E foi exatamente isso que aconteceu. O Benfica resistiu quando teve de resistir, soube sofrer quando foi inevitável sofrer. Não foi o jogo do brilho, foi o jogo da sobrevivência. E às vezes, antes de vencer, é preciso sobreviver.
O jogo não ficará para a história. Não teve golos épicos, não teve reviravoltas cinematográficas. Mas teve a marca de um treinador. A crítica fácil dirá que o Benfica podia ter arriscado mais, que podia ter ido à procura da glória. Mas quem acompanha o dia a dia percebe que este foi um daqueles momentos em que a prudência foi a maior das virtudes. O risco maior teria sido não reconhecer as limitações do momento. Mourinho mostrou experiência e frieza. A sua grande vitória não foi tática, foi estratégica: soube colocar a equipa a jogar de acordo com aquilo que ela podia dar e não com aquilo que nós, adeptos, sonhávamos ver.
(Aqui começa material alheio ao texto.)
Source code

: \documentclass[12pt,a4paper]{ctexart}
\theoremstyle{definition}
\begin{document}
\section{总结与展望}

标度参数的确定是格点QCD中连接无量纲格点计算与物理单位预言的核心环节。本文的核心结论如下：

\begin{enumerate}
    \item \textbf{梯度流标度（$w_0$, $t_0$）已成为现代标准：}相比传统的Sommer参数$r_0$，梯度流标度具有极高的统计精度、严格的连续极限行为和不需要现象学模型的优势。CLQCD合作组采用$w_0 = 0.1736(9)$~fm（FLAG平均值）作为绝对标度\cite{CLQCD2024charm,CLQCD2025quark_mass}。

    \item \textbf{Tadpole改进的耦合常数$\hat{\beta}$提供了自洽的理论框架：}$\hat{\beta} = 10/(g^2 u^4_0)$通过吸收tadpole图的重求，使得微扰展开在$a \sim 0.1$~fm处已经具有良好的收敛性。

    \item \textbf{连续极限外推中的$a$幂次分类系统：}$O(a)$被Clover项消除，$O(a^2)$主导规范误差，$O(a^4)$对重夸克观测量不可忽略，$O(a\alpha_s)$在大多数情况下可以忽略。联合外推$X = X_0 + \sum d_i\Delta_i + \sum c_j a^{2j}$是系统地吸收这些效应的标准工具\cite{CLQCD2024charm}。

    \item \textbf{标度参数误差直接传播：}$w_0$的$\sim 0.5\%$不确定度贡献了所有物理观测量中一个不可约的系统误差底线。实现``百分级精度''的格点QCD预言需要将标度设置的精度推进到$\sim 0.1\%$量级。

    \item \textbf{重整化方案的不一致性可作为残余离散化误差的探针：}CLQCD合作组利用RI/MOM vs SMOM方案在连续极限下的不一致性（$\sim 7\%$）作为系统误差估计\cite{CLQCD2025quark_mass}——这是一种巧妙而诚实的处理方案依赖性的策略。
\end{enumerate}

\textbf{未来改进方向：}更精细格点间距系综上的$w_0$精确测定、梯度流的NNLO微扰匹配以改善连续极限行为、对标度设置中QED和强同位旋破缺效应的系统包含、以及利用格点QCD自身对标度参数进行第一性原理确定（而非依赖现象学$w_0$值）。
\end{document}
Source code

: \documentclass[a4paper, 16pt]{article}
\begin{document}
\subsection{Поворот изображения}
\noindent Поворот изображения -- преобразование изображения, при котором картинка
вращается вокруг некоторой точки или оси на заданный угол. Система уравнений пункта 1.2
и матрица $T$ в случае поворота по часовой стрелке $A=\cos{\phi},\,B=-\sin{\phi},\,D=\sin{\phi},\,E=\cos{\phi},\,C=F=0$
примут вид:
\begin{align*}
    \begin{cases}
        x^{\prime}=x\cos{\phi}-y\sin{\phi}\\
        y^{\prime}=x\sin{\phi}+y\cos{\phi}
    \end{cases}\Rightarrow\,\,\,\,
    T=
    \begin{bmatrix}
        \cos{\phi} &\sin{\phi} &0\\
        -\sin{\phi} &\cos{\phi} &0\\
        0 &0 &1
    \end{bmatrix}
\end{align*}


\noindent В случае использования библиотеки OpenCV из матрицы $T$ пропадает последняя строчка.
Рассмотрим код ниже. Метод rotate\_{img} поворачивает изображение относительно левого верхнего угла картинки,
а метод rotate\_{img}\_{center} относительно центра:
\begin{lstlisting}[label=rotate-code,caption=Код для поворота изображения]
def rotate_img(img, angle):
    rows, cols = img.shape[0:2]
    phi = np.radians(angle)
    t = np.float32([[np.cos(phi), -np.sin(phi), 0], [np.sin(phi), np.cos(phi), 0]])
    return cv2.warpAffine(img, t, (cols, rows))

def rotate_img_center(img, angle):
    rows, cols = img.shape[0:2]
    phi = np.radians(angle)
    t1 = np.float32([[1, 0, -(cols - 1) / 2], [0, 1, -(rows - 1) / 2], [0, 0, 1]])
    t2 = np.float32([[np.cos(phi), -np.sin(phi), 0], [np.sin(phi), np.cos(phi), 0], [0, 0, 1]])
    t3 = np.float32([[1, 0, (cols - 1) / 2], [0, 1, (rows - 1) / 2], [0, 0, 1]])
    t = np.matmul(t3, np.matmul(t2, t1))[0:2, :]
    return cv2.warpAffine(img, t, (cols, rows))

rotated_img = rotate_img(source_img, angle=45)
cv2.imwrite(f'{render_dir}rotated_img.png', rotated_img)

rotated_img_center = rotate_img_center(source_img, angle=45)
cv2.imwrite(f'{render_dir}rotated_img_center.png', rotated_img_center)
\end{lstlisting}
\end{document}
E aqui entra outra dimensão do clássico: o coração. O coração do adepto pede sempre mais, pede sempre a vitória, pede sempre o golo que nos levanta da cadeira. Mas o coração, sozinho, não ganha campeonatos. É preciso também cabeça. E foi isso que Mourinho trouxe: cabeça fria, capacidade de encaixar o que o jogo oferecia, sem nunca perder de vista o essencial.
Um empate nunca terá o sabor de uma vitória. E no Benfica não se celebram empates. Não falo de celebrar. Falo de sobreviver. Sobreviver a este ciclo de jogos infernal. Foi um clássico diferente, menos épico, menos apaixonante, mas não menos importante.
E talvez seja aqui que se perceba melhor o que Mourinho acrescenta como poucos treinadores poderiam acrescentar ao Benfica. Com ele, o clube ganhou não apenas um treinador, mas um estratega. Alguém que entende que cada jogo tem o seu tempo, que nem sempre se pode jogar ao ataque, que às vezes é preciso esperar. Mourinho trouxe intensidade, mas também trouxe cálculo. Trouxe paixão, mas também trouxe racionalidade. E esse equilíbrio pode ser a chave para o que vem aí.
Porque o campeonato não se decide num jogo. Decide-se numa maratona. E nesta maratona, o Benfica mostrou no Dragão que sabe correr devagar quando é preciso, que sabe gerir forças, que sabe sobreviver. Às vezes, sobreviver é o primeiro passo para vencer.
Para finalizar esta crónica deixo umas palavras sobre a última Assembleia Geral do Benfica. As Assembleias Gerais do clube sempre foram palco de paixão. Mas uma paixão sem espírito democrático rapidamente se transforma em ruído, e o que aconteceu na última sessão é exemplo disso mesmo.
Uma Assembleia Geral não pode ser confundida com um comício eleitoral. A Assembleia é para discutir contas, regulamentos, estatutos, o presente e o futuro do Benfica. Misturar isso com a campanha eleitoral foi um erro que prejudica a imagem do clube e que só alimenta divisões.
Os candidatos a presidente, mais do que ninguém, devem dar o exemplo nestas alturas. São eles que aspiram a liderar o clube, e é deles que se espera uma postura de responsabilidade, de contenção e de respeito. Se a campanha é, por natureza, propícia a discursos inflamados e a ambientes mais quentes, então é precisamente aí que é preciso mostrar a frieza que distingue líderes."